THE TASK: Where a line contains the word "ruutumalli", copy that line from the records below.
____________________
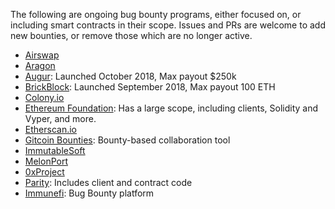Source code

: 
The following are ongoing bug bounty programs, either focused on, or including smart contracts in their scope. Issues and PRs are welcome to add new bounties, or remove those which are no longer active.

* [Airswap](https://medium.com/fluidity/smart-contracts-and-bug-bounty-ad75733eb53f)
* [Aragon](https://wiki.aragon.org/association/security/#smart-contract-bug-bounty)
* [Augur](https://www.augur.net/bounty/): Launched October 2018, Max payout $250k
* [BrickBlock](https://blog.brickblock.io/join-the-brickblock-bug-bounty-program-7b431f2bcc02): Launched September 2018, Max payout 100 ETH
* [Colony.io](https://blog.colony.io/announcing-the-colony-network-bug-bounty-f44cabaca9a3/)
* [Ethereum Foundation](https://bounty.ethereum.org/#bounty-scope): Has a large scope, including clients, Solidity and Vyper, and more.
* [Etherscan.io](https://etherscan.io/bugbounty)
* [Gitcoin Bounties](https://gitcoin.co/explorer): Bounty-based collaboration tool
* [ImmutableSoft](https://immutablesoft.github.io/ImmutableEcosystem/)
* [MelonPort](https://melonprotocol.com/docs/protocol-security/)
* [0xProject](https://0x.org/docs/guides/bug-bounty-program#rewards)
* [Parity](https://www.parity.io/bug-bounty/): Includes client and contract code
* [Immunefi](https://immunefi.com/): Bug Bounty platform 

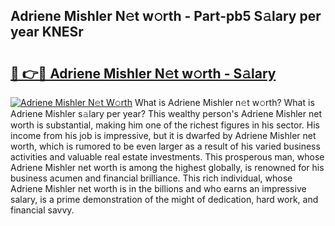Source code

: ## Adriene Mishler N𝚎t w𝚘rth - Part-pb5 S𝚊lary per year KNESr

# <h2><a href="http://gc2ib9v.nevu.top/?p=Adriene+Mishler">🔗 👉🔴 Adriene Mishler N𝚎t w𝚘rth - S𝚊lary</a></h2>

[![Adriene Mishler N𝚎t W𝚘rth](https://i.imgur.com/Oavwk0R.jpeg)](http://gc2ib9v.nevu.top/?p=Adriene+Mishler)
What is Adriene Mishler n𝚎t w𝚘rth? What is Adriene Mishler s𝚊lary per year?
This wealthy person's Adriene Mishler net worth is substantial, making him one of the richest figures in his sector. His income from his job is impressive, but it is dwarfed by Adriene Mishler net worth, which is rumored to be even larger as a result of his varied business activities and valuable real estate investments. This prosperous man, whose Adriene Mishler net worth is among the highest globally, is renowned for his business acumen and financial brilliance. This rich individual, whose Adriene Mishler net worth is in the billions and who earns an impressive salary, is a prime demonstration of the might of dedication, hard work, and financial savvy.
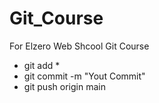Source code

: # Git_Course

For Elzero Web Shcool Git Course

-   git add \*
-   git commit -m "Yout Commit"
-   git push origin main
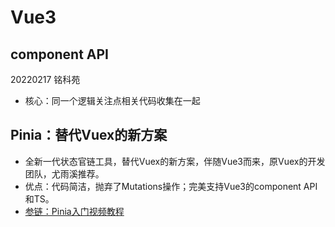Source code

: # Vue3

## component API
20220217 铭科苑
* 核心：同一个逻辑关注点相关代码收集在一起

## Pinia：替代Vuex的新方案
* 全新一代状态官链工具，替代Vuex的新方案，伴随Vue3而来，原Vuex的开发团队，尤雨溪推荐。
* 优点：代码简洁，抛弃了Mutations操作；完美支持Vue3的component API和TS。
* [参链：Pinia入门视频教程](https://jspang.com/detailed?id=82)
____________________
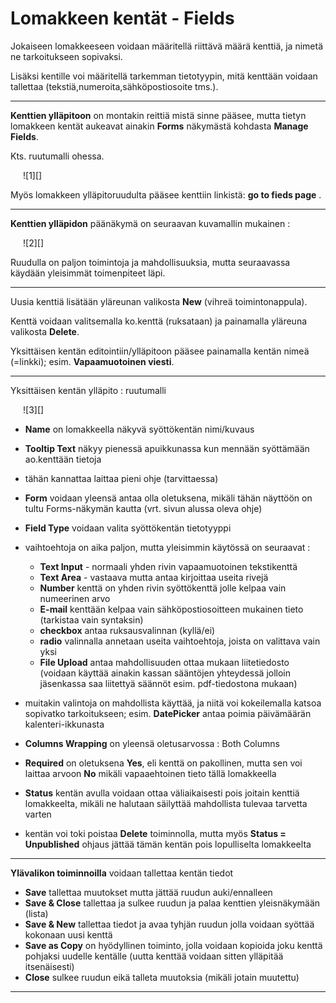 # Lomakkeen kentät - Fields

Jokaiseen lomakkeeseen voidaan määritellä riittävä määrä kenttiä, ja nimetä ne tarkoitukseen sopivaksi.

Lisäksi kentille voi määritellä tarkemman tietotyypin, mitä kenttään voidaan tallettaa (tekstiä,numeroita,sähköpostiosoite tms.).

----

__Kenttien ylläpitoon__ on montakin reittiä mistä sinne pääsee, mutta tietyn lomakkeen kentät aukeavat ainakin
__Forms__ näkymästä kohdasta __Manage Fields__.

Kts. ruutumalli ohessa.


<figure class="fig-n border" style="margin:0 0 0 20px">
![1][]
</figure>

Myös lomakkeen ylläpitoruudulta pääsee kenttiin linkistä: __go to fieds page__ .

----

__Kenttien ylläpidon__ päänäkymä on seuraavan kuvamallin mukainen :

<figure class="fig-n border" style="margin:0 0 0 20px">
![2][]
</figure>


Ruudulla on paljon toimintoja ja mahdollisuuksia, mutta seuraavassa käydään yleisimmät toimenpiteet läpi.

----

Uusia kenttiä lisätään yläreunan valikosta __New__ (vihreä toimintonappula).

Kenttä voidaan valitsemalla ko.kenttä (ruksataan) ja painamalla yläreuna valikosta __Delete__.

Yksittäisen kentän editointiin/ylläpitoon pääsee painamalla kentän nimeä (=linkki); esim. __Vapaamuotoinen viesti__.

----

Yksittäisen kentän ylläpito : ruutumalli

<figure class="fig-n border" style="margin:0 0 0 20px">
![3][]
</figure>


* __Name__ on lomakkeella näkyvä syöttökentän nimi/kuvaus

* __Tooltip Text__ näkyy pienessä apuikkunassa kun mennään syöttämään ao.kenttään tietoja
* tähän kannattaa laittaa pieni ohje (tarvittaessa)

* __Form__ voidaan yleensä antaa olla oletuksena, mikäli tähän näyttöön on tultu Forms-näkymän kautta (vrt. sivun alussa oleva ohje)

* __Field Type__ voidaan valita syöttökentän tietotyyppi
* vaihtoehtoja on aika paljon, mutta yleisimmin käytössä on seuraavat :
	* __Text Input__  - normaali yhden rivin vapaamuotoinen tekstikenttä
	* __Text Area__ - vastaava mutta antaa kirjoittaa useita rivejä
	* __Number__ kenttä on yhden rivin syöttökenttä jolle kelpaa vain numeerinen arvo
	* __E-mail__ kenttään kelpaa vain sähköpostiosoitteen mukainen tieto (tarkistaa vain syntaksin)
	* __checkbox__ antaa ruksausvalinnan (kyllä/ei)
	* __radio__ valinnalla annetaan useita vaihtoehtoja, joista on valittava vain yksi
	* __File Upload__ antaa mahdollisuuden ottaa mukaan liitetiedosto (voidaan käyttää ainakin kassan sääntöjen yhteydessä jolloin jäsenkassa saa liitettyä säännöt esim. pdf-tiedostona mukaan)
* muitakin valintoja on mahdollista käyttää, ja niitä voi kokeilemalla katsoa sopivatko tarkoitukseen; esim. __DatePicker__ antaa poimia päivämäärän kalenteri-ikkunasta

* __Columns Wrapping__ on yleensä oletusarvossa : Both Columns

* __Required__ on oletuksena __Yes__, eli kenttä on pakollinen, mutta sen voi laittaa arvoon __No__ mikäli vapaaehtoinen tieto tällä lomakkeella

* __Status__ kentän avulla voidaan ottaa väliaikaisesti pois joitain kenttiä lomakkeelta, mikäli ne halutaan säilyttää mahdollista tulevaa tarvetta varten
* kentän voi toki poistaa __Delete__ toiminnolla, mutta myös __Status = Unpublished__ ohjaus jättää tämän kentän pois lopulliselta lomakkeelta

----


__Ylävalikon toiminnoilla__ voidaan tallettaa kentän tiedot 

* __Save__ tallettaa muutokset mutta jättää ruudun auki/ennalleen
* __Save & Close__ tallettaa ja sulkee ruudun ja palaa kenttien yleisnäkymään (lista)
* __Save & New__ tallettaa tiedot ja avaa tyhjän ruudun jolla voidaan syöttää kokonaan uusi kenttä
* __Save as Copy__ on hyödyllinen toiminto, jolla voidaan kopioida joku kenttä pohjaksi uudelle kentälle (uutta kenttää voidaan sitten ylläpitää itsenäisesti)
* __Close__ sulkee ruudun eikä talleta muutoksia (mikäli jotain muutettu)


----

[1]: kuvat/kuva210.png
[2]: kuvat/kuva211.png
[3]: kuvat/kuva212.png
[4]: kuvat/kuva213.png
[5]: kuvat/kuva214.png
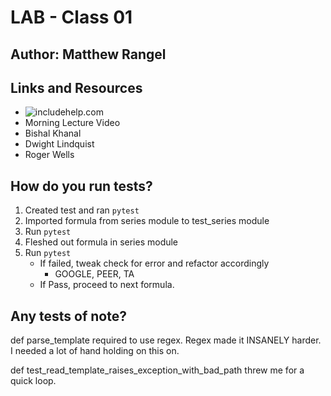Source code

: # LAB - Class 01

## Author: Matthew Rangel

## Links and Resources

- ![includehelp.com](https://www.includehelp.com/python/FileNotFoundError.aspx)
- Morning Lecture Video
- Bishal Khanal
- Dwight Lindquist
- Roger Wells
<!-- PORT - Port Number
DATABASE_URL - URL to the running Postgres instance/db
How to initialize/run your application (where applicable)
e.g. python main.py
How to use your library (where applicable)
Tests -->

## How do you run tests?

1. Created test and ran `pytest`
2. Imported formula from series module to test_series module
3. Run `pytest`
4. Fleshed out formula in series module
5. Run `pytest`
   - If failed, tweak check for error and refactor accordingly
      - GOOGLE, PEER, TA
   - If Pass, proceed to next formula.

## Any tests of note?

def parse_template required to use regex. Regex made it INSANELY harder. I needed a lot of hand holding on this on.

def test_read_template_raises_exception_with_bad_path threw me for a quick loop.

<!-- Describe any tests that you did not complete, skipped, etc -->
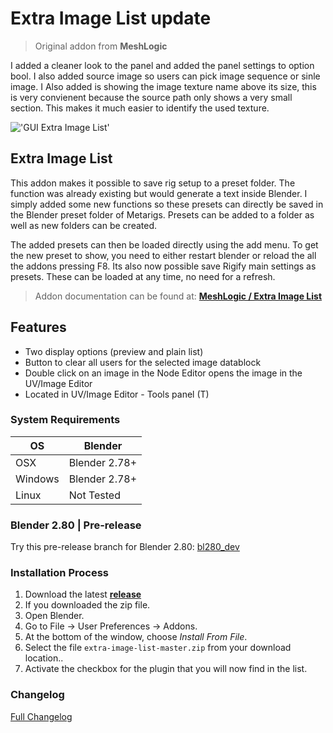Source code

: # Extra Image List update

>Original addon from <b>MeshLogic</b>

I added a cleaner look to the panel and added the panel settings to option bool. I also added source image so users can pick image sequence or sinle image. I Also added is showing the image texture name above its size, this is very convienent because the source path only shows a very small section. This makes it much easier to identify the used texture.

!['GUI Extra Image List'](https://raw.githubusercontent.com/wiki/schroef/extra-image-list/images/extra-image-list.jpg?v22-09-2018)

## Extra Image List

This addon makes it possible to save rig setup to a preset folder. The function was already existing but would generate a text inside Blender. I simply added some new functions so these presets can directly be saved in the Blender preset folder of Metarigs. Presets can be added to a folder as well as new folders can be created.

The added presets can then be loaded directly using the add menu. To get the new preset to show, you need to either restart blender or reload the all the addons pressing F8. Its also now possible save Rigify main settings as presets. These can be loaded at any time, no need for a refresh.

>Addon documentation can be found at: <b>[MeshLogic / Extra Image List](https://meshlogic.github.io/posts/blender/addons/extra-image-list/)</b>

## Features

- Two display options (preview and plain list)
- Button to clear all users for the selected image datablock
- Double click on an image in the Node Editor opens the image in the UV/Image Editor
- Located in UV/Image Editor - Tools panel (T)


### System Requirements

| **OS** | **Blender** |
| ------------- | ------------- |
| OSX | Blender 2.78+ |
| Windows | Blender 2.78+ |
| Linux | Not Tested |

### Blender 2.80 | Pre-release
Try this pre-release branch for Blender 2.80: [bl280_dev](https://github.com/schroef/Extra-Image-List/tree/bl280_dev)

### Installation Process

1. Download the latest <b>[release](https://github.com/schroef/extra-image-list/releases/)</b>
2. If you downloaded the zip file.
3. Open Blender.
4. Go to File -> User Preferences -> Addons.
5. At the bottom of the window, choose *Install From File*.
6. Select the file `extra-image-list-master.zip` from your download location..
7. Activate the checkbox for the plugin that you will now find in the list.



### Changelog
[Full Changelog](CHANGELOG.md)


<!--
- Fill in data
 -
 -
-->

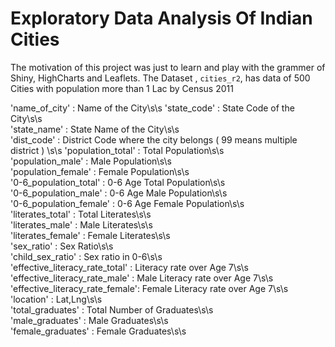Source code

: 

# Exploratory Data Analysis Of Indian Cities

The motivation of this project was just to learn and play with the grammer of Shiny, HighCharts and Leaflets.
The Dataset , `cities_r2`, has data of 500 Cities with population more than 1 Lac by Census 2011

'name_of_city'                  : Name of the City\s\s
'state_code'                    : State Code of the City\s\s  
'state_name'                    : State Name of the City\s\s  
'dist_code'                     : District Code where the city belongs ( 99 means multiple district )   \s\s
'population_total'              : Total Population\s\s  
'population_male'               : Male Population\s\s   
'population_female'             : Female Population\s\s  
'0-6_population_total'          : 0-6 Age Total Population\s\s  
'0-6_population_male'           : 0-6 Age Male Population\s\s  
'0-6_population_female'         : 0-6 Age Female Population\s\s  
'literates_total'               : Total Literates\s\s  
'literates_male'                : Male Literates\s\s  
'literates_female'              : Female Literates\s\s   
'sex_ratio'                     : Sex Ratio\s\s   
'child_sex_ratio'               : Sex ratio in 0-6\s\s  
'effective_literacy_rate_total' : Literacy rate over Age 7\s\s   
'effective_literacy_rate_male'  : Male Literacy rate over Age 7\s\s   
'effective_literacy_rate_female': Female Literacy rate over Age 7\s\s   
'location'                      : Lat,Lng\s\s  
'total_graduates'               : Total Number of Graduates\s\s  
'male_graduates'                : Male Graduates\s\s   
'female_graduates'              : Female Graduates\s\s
____________________
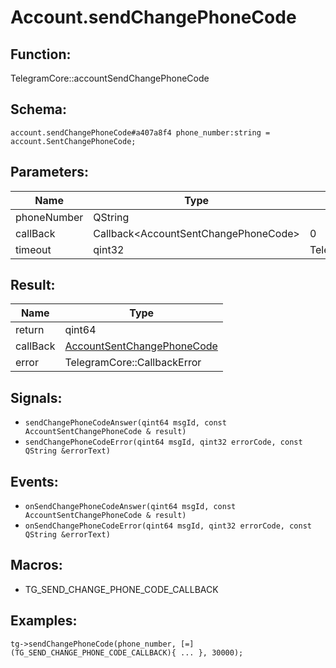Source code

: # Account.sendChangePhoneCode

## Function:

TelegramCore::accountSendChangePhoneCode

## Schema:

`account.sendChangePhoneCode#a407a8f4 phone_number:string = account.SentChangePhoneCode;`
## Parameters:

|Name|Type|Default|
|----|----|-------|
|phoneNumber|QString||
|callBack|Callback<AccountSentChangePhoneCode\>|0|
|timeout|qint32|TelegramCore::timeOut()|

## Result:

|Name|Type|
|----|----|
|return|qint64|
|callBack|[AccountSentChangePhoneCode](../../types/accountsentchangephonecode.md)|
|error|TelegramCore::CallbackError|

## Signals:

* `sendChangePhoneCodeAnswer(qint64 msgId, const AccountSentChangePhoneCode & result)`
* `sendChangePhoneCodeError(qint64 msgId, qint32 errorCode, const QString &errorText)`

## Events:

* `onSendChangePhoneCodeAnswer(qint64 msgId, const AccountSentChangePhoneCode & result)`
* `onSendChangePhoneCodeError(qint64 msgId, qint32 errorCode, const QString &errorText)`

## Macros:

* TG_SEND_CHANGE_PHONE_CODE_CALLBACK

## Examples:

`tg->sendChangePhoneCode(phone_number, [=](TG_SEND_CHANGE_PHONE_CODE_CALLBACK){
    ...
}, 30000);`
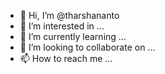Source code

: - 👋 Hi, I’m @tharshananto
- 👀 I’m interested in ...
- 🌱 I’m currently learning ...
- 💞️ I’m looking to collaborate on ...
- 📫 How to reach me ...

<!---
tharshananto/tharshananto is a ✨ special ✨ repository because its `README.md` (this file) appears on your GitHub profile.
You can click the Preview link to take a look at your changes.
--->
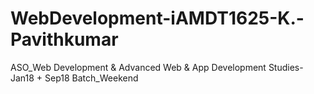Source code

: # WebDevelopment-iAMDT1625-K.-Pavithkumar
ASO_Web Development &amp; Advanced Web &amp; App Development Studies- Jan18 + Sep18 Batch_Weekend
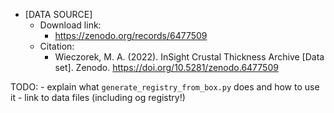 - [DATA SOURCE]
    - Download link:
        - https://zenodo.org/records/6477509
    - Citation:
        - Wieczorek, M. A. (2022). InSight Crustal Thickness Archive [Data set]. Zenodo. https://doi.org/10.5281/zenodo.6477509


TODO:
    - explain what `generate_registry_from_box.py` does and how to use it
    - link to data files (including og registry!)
____________________
TASK SOLUTION:
Kts. ruutumalli ohessa.
Yksittäisen kentän ylläpito : ruutumalli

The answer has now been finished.